» Exercise brief:
Copy each line of the listing below where the word "comprised" turns up.

-------- Entries supplied --------

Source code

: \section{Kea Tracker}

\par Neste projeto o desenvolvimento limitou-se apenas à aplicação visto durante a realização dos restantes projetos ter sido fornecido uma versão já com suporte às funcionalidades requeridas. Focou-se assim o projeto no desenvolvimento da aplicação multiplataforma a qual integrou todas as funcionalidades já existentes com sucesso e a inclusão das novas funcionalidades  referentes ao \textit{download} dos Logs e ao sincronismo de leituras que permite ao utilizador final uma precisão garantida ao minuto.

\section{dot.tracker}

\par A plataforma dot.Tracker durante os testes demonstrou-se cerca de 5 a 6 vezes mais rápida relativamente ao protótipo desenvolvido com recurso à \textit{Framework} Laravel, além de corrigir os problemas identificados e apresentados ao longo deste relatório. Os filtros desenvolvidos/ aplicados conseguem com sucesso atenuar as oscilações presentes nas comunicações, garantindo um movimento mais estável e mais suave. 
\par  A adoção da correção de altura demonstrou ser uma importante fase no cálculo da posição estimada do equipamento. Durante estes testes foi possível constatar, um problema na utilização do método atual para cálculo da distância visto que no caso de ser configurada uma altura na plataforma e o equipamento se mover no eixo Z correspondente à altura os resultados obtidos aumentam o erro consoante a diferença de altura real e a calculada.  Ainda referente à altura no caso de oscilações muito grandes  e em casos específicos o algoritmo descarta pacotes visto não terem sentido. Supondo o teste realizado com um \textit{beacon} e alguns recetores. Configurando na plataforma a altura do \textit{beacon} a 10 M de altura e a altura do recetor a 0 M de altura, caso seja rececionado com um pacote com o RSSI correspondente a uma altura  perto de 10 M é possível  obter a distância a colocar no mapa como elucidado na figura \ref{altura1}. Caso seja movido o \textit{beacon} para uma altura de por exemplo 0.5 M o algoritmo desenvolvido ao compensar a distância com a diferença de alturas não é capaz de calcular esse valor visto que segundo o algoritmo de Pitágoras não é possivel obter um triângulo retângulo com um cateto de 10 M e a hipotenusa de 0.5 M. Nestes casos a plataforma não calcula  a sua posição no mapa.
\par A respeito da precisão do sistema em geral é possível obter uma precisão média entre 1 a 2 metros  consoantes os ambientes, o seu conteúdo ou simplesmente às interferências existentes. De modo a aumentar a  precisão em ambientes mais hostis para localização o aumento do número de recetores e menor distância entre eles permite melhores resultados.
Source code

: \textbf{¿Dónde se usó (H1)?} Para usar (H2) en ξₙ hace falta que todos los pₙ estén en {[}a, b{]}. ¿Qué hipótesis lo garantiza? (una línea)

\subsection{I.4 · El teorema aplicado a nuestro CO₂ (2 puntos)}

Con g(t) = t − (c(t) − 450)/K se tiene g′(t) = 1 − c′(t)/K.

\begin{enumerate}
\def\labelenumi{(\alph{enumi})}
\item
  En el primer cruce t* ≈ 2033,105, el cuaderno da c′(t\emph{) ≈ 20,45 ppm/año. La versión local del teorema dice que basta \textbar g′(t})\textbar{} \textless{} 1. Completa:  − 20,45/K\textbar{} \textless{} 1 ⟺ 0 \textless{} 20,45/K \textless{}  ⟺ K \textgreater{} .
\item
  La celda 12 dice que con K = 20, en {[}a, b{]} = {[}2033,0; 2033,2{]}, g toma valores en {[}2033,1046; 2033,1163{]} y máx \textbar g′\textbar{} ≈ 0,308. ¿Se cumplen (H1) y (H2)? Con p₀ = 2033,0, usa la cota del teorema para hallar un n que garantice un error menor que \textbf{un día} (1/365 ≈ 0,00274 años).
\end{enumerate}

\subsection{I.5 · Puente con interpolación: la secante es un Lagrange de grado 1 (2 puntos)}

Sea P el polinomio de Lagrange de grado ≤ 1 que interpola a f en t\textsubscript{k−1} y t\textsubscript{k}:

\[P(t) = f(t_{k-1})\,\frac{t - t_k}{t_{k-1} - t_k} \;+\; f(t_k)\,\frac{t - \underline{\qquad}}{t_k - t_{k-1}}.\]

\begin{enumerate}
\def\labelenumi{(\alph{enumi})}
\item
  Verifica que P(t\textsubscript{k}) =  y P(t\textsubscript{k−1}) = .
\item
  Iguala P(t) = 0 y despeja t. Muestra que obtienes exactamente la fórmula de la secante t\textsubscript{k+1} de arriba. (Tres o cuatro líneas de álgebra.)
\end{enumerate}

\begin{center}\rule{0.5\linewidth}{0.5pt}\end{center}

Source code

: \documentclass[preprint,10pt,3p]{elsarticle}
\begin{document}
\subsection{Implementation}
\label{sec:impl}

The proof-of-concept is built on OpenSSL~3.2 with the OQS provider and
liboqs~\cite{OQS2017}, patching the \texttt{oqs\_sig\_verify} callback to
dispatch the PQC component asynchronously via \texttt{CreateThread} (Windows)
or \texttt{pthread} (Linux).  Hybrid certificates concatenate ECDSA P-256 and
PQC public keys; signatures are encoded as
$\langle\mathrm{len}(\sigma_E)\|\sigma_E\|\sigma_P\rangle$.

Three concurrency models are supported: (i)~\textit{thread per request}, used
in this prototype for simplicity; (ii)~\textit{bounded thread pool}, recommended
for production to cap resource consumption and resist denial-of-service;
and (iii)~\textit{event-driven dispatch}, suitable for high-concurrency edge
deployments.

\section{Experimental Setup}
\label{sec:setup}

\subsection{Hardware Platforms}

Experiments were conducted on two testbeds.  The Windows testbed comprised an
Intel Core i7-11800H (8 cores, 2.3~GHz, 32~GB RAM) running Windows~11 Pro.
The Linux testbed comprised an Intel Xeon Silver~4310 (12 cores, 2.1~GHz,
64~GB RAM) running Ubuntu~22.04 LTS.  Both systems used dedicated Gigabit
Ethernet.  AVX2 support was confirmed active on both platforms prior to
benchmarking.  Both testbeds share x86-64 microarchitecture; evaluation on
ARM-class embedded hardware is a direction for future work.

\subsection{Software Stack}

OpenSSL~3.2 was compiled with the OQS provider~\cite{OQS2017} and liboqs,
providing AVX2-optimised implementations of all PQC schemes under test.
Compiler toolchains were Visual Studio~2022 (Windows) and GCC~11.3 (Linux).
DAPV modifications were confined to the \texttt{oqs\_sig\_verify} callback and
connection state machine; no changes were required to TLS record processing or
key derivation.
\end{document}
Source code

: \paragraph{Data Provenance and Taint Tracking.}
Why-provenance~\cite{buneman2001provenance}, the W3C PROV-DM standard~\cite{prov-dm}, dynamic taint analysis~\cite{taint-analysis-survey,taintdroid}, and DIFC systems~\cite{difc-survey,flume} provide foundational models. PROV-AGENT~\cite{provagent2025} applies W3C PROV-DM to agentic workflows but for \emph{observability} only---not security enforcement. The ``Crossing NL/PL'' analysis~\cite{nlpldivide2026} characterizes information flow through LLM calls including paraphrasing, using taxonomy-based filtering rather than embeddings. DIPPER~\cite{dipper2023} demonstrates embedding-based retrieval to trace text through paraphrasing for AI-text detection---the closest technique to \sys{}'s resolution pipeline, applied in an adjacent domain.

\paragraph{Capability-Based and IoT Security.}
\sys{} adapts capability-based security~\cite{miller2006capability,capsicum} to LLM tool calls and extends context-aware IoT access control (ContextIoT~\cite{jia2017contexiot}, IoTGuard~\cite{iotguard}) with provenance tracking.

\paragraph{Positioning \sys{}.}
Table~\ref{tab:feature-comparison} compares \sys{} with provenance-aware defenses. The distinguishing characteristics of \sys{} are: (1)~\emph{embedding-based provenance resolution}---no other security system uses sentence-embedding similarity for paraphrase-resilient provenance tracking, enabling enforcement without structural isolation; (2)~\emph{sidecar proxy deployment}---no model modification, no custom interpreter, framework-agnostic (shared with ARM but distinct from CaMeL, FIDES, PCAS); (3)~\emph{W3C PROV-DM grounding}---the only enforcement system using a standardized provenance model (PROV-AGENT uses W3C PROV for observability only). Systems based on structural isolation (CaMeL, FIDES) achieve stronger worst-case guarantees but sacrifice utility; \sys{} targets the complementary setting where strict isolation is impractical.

--------

» Reply:
Experiments were conducted on two testbeds.  The Windows testbed comprised an
The Linux testbed comprised an Intel Xeon Silver~4310 (12 cores, 2.1~GHz,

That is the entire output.